L'action LISI chute de 7 % en une semaine et entre en zone de survente
Le titre LISI recule nettement ce jeudi matin, perdant 2,64 % à 48,88 € dans un marché parisien orienté à la baisse. Le CAC 40 cède en effet 1,64 % en séance, tandis que le SBF 120 affiche un repli comparable de 1,65 %. Cette nouvelle séance de faiblesse prolonge une semaine difficile pour l'équipementier industriel, dont le cours abandonne plus de 7 % sur sept jours.
Un signal technique dégradé après la cassure du support
En franchissant à la baisse le seuil des 49,20 €, LISI a enfoncé un support technique identifié par les opérateurs, ce qui renforce la pression vendeuse sur le titre. Le cours, à 48,88 €, évolue désormais significativement en dessous de sa moyenne mobile à 50 jours, située à 55,69 €, signe d'une tendance baissière installée à court terme. En revanche, la moyenne mobile à 200 jours, positionnée à 47,43 €, pourrait constituer un prochain niveau de soutien si la correction se prolonge.

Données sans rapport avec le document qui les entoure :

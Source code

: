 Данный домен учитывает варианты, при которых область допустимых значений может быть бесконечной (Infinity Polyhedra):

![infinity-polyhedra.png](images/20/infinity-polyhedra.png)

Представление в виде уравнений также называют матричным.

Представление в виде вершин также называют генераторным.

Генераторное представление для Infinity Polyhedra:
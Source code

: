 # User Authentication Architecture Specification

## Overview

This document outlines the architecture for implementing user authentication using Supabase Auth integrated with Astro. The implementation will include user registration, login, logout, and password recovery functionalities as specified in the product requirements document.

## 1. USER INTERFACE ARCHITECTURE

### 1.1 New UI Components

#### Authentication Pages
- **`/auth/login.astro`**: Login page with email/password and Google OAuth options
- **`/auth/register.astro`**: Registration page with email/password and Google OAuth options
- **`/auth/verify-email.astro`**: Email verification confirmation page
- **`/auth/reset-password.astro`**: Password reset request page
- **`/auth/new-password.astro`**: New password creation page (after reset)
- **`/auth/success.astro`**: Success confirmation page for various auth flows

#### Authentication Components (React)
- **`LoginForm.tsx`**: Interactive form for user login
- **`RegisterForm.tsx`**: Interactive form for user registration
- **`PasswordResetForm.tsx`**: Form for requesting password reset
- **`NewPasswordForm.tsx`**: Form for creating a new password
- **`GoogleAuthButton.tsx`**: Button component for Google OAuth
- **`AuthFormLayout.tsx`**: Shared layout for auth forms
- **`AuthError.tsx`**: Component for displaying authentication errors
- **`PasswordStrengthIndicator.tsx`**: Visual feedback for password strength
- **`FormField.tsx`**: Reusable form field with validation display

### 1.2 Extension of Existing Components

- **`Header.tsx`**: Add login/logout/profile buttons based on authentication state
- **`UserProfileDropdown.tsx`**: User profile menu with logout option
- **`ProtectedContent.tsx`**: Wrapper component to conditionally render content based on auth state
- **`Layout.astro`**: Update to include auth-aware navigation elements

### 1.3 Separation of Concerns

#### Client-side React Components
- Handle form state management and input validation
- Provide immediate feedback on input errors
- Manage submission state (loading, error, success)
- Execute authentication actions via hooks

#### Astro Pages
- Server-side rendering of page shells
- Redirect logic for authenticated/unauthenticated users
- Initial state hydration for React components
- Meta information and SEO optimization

Le RSI (indice de force relative), qui mesure le momentum d'un titre, est descendu à 25, soit nettement sous le seuil de 30 habituellement considéré comme une zone de survente. Ce niveau traduit une pression vendeuse intense sur les dernières séances, dans un contexte de recul de 5,46 % sur trois mois. Malgré cette correction prononcée, la performance annuelle reste positive, avec un gain de 59,2 % sur un an, reflétant le chemin parcouru par le titre au cours des douze derniers mois.
Une correction dans l'attente des prochaines échéances financières
Le repli du titre LISI s'inscrit dans une séance de faiblesse généralisée sur les valeurs industrielles européennes. Des comparables sectoriels comme Schneider Electric et ASML Holding reculent respectivement de 3,26 % et 2,70 % en séance, témoignant d'un mouvement de dégagement plus large sur le segment.
Le prochain rendez-vous financier de l'entreprise est fixé au 23 avril 2026, date de publication du chiffre d'affaires du premier trimestre. L'assemblée générale se tiendra quant à elle le lendemain, le 24 avril, suivie du paiement du dividende prévu le 6 mai. Ces échéances rapprochées pourraient constituer des catalyseurs pour le titre dans les semaines à venir, en apportant de nouveaux éléments fondamentaux aux opérateurs. La volatilité mensuelle, mesurée à 15,77, reste contenue malgré l'accélération baissière récente, ce qui suggère que le mouvement actuel ne s'accompagne pas encore d'une nervosité exceptionnelle sur le titre.